Jaulian Monastery, Pakistan
Jaulian was constructed between the 2nd and 4th centuries in the early days of Buddhist expansion out of the Indian subcontinent in the Ancient state of Gandhara. Centered around the confluence of the Kabul and Swat rivers in Modern day Pakistan and Afghanistan, the region attained its greatest florescence during the Kushan Kushan between the 1st and 4th centuries CE. Jaulian is part of the Taxila archeological site, home to the ruins of a once thriving ancient city and center of learning in Gandhara. It was along the trade routes of Taxila Valley that buddhism is believed to have spread. The Buddhist monastery and associated stupas of the Jualian archaeological complex shed light on the early evolution and spread of Buddhism along the Silk Road.

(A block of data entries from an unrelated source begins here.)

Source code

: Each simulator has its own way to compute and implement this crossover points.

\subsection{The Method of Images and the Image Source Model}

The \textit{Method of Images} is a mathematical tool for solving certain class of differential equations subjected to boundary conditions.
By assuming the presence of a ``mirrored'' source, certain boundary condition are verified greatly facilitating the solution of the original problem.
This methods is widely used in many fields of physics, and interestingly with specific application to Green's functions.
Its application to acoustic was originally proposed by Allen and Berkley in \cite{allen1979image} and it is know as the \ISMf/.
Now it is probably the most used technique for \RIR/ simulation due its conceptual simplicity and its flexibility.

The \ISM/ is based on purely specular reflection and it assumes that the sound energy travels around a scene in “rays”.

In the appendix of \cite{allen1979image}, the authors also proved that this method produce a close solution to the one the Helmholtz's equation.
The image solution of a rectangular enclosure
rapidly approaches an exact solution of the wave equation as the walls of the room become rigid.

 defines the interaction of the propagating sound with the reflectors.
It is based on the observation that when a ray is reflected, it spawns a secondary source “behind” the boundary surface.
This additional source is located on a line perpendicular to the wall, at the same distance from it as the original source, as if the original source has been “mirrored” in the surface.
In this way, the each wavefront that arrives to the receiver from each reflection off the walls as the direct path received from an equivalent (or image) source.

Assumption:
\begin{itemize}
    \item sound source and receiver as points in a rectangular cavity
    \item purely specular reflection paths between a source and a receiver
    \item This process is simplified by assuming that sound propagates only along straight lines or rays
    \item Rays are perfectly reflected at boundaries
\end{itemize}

The complex of Jaulian consists of the main stupa and twenty-seven subsidiary stupas located around the main stupa and two adjacent courts. An additional fifty-nine chapels are located around the courts and feature scenes from the Buddha’s life. Several structures related to monastic life, including monk quarters, assembly hall, kitchen, and store room complete the complex.
Inscriptions in the Kharosthi script are located at the bottom of some of the stupas and chapels and feature the names and titles of their donors. They illustrate the importance of patronage to the spread of Buddhism in the region, and the many different classes of donors show the broad appeal and impact the religion had to many segments of society.